Paradise is elsewhere
Paradise is Elsewhere ( Spanish: El paraíso en la otra esquina ) is an extraordinarily detailed novel by the Peruvian Nobel Prize winner Mario Vargas Llosa from 2003.
Many of the episodes presented from the life of the painter Paul Gauguin and his maternal grandmother, the socialist Flora Tristan , can be reduced to one common denominator: in the futile search for paradise within the capitalist world of the 19th century, both the painter and it escape militant grandmother of civil marriage, each blessed with several children. While the work of the great painter is known to outlast time, the narrator wants to call the socialist a failed revolutionary, but half retracts the condemnation a few lines later.
shape
In 22 chapters, eleven episodes from the lives of the two prominent relatives are told alternately. In doing so, the narrator always approaches his two protagonists once by using them as a divergent from the third person.
Since the grandmother died four years before Gauguin was born, the two present memories are inevitably side by side. This novel lives from the retrospective in general. In a primary time level, the end of life of the two heroes is run through chronologically; Flora spent the last six months of her life and Paul spent the last ten years. Starting from each of the two primary levels, the review takes place on a secondary level - that is, on the time that has long passed.
The title game of paradise is played by children in large France everywhere and frames the novel. In the first chapter in April 1844 a child in Auxerre asks : “Is this paradise here?” The question is playfully answered in the negative. The little questioner should inquire "at the next corner". In the last chapter the same game was repeated on the Marquesas in May 1903.
content
Paul met his painter colleague Camille Pissarro in France through his first wife, the Danish Mette Gad . Pissarro had spoken with respect about some of Flora Tristan's publications. So Paul only found out about his grandmother through a stranger. Because Paul’s mother Aline († 1867 in Paris), writes Vargas Llosa, kept this relationship from her for good reason: While Flora Tristan fought for the rights of the working people in France and England, she gave Aline into the care of strangers. Living separated from her husband André Chazal, Flora had to find out that Aline had been abused by her birth father, this "disgusting hyena" .
Flora in France in 1844
Flora can be found in Lyon , Roanne , Saint-Etienne , Avignon , Toulon , Montpellier , Béziers , Carcassonne and Bordeaux , among others . In Lyon she gives lectures to silk spinners. Police commissioner Bardoz arrives at the hotel with a search warrant and threatens the pacifist with a trial for agitation. In Roanne, Flora visits the cloth factory of a former worker who has now - become an entrepreneur - properly squeezes his subordinates.
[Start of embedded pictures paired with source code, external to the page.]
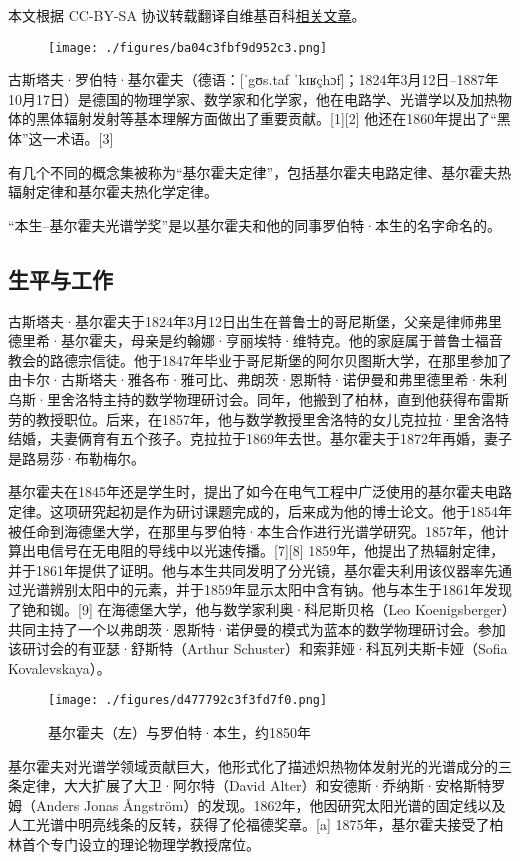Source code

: 
本文根据 CC-BY-SA 协议转载翻译自维基百科\href{https://en.wikipedia.org/wiki/Gustav_Kirchhoff}{相关文章}。

\begin{figure}[ht]
\centering
\texttt{[image: ./figures/ba04c3fbf9d952c3.png]}
\caption{} \label{fig_JRHF_1}
\end{figure}
古斯塔夫·罗伯特·基尔霍夫（德语：[ˈgʊs.taf ˈkɪʁçhɔf]；1824年3月12日–1887年10月17日）是德国的物理学家、数学家和化学家，他在电路学、光谱学以及加热物体的黑体辐射发射等基本理解方面做出了重要贡献。[1][2] 他还在1860年提出了“黑体”这一术语。[3]

有几个不同的概念集被称为“基尔霍夫定律”，包括基尔霍夫电路定律、基尔霍夫热辐射定律和基尔霍夫热化学定律。

“本生–基尔霍夫光谱学奖”是以基尔霍夫和他的同事罗伯特·本生的名字命名的。
\subsection{生平与工作}  
古斯塔夫·基尔霍夫于1824年3月12日出生在普鲁士的哥尼斯堡，父亲是律师弗里德里希·基尔霍夫，母亲是约翰娜·亨丽埃特·维特克。他的家庭属于普鲁士福音教会的路德宗信徒。他于1847年毕业于哥尼斯堡的阿尔贝图斯大学，在那里参加了由卡尔·古斯塔夫·雅各布·雅可比、弗朗茨·恩斯特·诺伊曼和弗里德里希·朱利乌斯·里舍洛特主持的数学物理研讨会。同年，他搬到了柏林，直到他获得布雷斯劳的教授职位。后来，在1857年，他与数学教授里舍洛特的女儿克拉拉·里舍洛特结婚，夫妻俩育有五个孩子。克拉拉于1869年去世。基尔霍夫于1872年再婚，妻子是路易莎·布勒梅尔。

基尔霍夫在1845年还是学生时，提出了如今在电气工程中广泛使用的基尔霍夫电路定律。这项研究起初是作为研讨课题完成的，后来成为他的博士论文。他于1854年被任命到海德堡大学，在那里与罗伯特·本生合作进行光谱学研究。1857年，他计算出电信号在无电阻的导线中以光速传播。[7][8] 1859年，他提出了热辐射定律，并于1861年提供了证明。他与本生共同发明了分光镜，基尔霍夫利用该仪器率先通过光谱辨别太阳中的元素，并于1859年显示太阳中含有钠。他与本生于1861年发现了铯和铷。[9] 在海德堡大学，他与数学家利奥·科尼斯贝格（Leo Koenigsberger）共同主持了一个以弗朗茨·恩斯特·诺伊曼的模式为蓝本的数学物理研讨会。参加该研讨会的有亚瑟·舒斯特（Arthur Schuster）和索菲娅·科瓦列夫斯卡娅（Sofia Kovalevskaya）。
\begin{figure}[ht]
\centering
\texttt{[image: ./figures/d477792c3f3fd7f0.png]}
\caption{基尔霍夫（左）与罗伯特·本生，约1850年} \label{fig_JRHF_2}
\end{figure}
基尔霍夫对光谱学领域贡献巨大，他形式化了描述炽热物体发射光的光谱成分的三条定律，大大扩展了大卫·阿尔特（David Alter）和安德斯·乔纳斯·安格斯特罗姆（Anders Jonas Ångström）的发现。1862年，他因研究太阳光谱的固定线以及人工光谱中明亮线条的反转，获得了伦福德奖章。[a] 1875年，基尔霍夫接受了柏林首个专门设立的理论物理学教授席位。

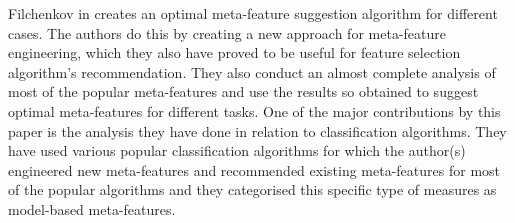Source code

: Filchenkov in \citep{meta-features-2} creates an optimal meta-feature suggestion algorithm for different cases. The authors do this by creating a new approach for meta-feature engineering, which they also have proved to be useful for feature selection algorithm's recommendation. They also conduct an almost complete analysis of most of the popular meta-features and use the results so obtained to suggest optimal meta-features for different tasks. One of the major contributions by this paper is the analysis they have done in relation to classification algorithms. They have used various popular classification algorithms for which the author(s) engineered new meta-features and recommended existing meta-features for most of the popular algorithms and they categorised this specific type of measures as model-based meta-features.

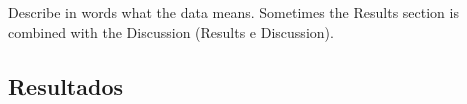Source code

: 

Describe in words what the data means. Sometimes the Results section is combined with the Discussion (Results e Discussion).


\subsection{Resultados}
\label{resultados}
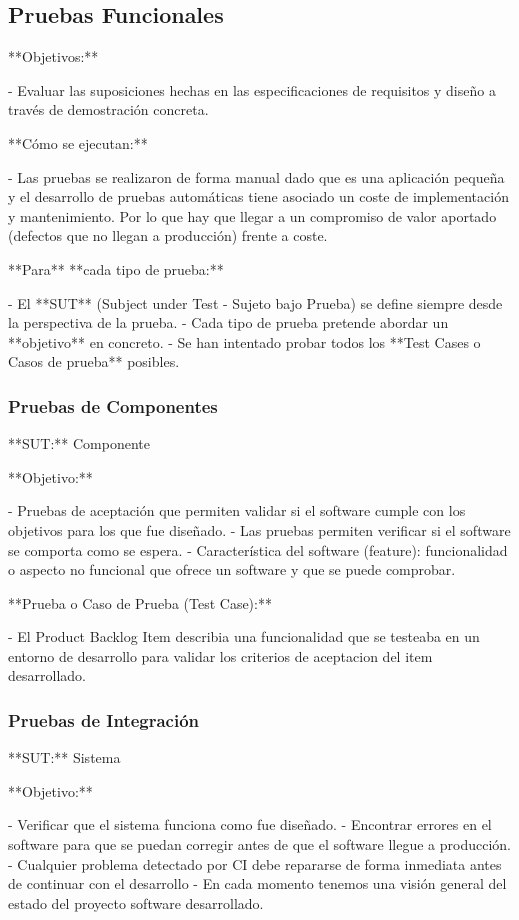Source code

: \documentclass[12pt,twoside,titlepage]{report}
\begin{document}
\subsection{Pruebas Funcionales}

**Objetivos:**

- Evaluar las suposiciones hechas en las especificaciones de requisitos y diseño a través de demostración concreta.

**Cómo se ejecutan:**

- Las pruebas se realizaron de forma manual dado que es una aplicación pequeña y el desarrollo de pruebas automáticas tiene asociado un coste de implementación y mantenimiento. Por lo que hay que llegar a un compromiso de valor aportado (defectos que no llegan a producción) frente a coste.

**Para** **cada tipo de prueba:**

- El **SUT** (Subject under Test - Sujeto bajo Prueba) se define siempre desde la perspectiva de la prueba.
- Cada tipo de prueba pretende abordar un **objetivo** en concreto.
- Se han intentado probar todos los **Test Cases o Casos de prueba** posibles.

\subsubsection{Pruebas de Componentes}

**SUT:** Componente

**Objetivo:**

- Pruebas de aceptación que permiten validar si el software cumple con los objetivos para los que fue diseñado.
- Las pruebas permiten verificar si el software se comporta como se espera.
- Característica del software (feature): funcionalidad o aspecto no funcional que ofrece un software y que se puede comprobar.

**Prueba o Caso de Prueba (Test Case):** 

- El Product Backlog Item describia una funcionalidad que se testeaba en un entorno de desarrollo para validar los criterios de aceptacion del item desarrollado.

\subsubsection{Pruebas de Integración}

**SUT:** Sistema 

**Objetivo:**

- Verificar que el sistema funciona como fue diseñado.
- Encontrar errores en el software para que se puedan corregir antes de que el software llegue a producción.
- Cualquier problema detectado por CI debe repararse de forma inmediata antes de continuar con el desarrollo
- En cada momento tenemos una visión general del estado del proyecto software desarrollado.
\end{document}
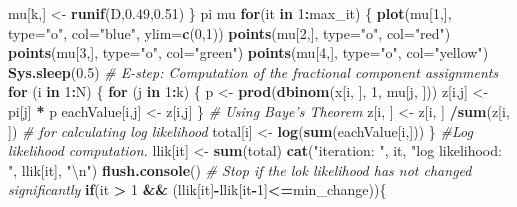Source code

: \documentclass[]{article}
\newenvironment{Shaded}{\begin{snugshade}}{\end{snugshade}}
\newcommand{\KeywordTok}[1]{\textcolor[rgb]{0.13,0.29,0.53}{\textbf{#1}}}
\newcommand{\DataTypeTok}[1]{\textcolor[rgb]{0.13,0.29,0.53}{#1}}
\newcommand{\DecValTok}[1]{\textcolor[rgb]{0.00,0.00,0.81}{#1}}
\newcommand{\FloatTok}[1]{\textcolor[rgb]{0.00,0.00,0.81}{#1}}
\newcommand{\CharTok}[1]{\textcolor[rgb]{0.31,0.60,0.02}{#1}}
\newcommand{\StringTok}[1]{\textcolor[rgb]{0.31,0.60,0.02}{#1}}
\newcommand{\CommentTok}[1]{\textcolor[rgb]{0.56,0.35,0.01}{\textit{#1}}}
\newcommand{\ControlFlowTok}[1]{\textcolor[rgb]{0.13,0.29,0.53}{\textbf{#1}}}
\newcommand{\OperatorTok}[1]{\textcolor[rgb]{0.81,0.36,0.00}{\textbf{#1}}}
\newcommand{\NormalTok}[1]{#1}
\begin{document}
\begin{Shaded}
\begin{Highlighting}[]
\NormalTok{mu[k,] <-}\StringTok{ }\KeywordTok{runif}\NormalTok{(D,}\FloatTok{0.49}\NormalTok{,}\FloatTok{0.51}\NormalTok{)}
\NormalTok{\}}
\NormalTok{pi}
\NormalTok{mu}
\ControlFlowTok{for}\NormalTok{(it }\ControlFlowTok{in} \DecValTok{1}\OperatorTok{:}\NormalTok{max_it) \{}
\KeywordTok{plot}\NormalTok{(mu[}\DecValTok{1}\NormalTok{,], }\DataTypeTok{type=}\StringTok{"o"}\NormalTok{, }\DataTypeTok{col=}\StringTok{"blue"}\NormalTok{, }\DataTypeTok{ylim=}\KeywordTok{c}\NormalTok{(}\DecValTok{0}\NormalTok{,}\DecValTok{1}\NormalTok{))}
\KeywordTok{points}\NormalTok{(mu[}\DecValTok{2}\NormalTok{,], }\DataTypeTok{type=}\StringTok{"o"}\NormalTok{, }\DataTypeTok{col=}\StringTok{"red"}\NormalTok{)}
\KeywordTok{points}\NormalTok{(mu[}\DecValTok{3}\NormalTok{,], }\DataTypeTok{type=}\StringTok{"o"}\NormalTok{, }\DataTypeTok{col=}\StringTok{"green"}\NormalTok{)}
\KeywordTok{points}\NormalTok{(mu[}\DecValTok{4}\NormalTok{,], }\DataTypeTok{type=}\StringTok{"o"}\NormalTok{, }\DataTypeTok{col=}\StringTok{"yellow"}\NormalTok{)}
\KeywordTok{Sys.sleep}\NormalTok{(}\FloatTok{0.5}\NormalTok{)}
\CommentTok{# E-step: Computation of the fractional component assignments}
\ControlFlowTok{for}\NormalTok{ (i }\ControlFlowTok{in} \DecValTok{1}\OperatorTok{:}\NormalTok{N) \{}
\ControlFlowTok{for}\NormalTok{ (j }\ControlFlowTok{in} \DecValTok{1}\OperatorTok{:}\NormalTok{k) \{}
\NormalTok{p <-}\StringTok{ }\KeywordTok{prod}\NormalTok{(}\KeywordTok{dbinom}\NormalTok{(x[i, ], }\DecValTok{1}\NormalTok{, mu[j, ]))}
\NormalTok{z[i,j] <-}\StringTok{ }\NormalTok{pi[j] }\OperatorTok{*}\StringTok{ }\NormalTok{p}
\NormalTok{eachValue[i,j] <-}\StringTok{ }\NormalTok{z[i,j]}
\NormalTok{\}}
\CommentTok{# Using Baye's Theorem}
\NormalTok{z[i, ] <-}\StringTok{ }\NormalTok{z[i, ] }\OperatorTok{/}\KeywordTok{sum}\NormalTok{(z[i, ])}
\CommentTok{# for calculating log likelihood}
\NormalTok{total[i] <-}\StringTok{ }\KeywordTok{log}\NormalTok{(}\KeywordTok{sum}\NormalTok{(eachValue[i,]))}
\NormalTok{\}}
\CommentTok{#Log likelihood computation.}
\NormalTok{llik[it] <-}\StringTok{ }\KeywordTok{sum}\NormalTok{(total)}
\KeywordTok{cat}\NormalTok{(}\StringTok{"iteration: "}\NormalTok{, it, }\StringTok{"log likelihood: "}\NormalTok{, llik[it], }\StringTok{"}\CharTok{\textbackslash{}n}\StringTok{"}\NormalTok{)}
\KeywordTok{flush.console}\NormalTok{()}
\CommentTok{# Stop if the lok likelihood has not changed significantly}
\ControlFlowTok{if}\NormalTok{(it }\OperatorTok{>}\StringTok{ }\DecValTok{1} \OperatorTok{&&}\StringTok{ }\NormalTok{(llik[it]}\OperatorTok{-}\NormalTok{llik[it}\OperatorTok{-}\DecValTok{1}\NormalTok{]}\OperatorTok{<=}\NormalTok{min_change))\{}

\end{Highlighting}
\end{Shaded}
\end{document}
In November Flora vomits bile in Bordeaux, has to take opium, receives the last unction on November 11th , dies on November 14th and is buried on November 16th in Bordeaux.
- Review
While fleeing from her husband André Chazal, “the little French woman” Flora embarks on a trip to Peru in Bordeaux. Her father was born in Arequipa . Flora's uncle Don Pío Tristán, a curmudgeon and the richest man in all of Arequipa, had reluctantly consented to the life-threatening circumnavigation of Cape Horn . Flora, the narrator calls ever again Andalusian travels over the Cape Verde Islands to South America, reached after 133 days the Chilean Valparaíso and a little later in September 1833 Islay to Arequipa. In 1834 she experienced the civil war there. On April 25, 1834, Flora returned to France via Lima and returned to Paris in early 1835. From now on she can live on the modest pension from the stingy uncle Pío's box. In the same year, Flora made the acquaintance of Charles Fourier . One speaks about the social order of this world - analogous to the Newtonian order of the universe. Flora still believes naively in the potentially generous capitalist. Your book “My trip to Peru. Rides by a pariah ”helps her to gain a social reputation. The reaction to the frank travelogue is inevitable from overseas. The book ends up in the fire in Arequipa. Uncle Pío withdraws the financial support from Flora. André Chazal wants to shoot his wife on September 10, 1838. A bullet gets stuck in Flora's chest near her heart. The surgeon is unable to remove the bullet. The shooter is sentenced to twenty years of forced labor. Flora is allowed to use her maiden name again. In 1839 Flora traveled to London. The non-violent struggle against English colonialism is on the agenda.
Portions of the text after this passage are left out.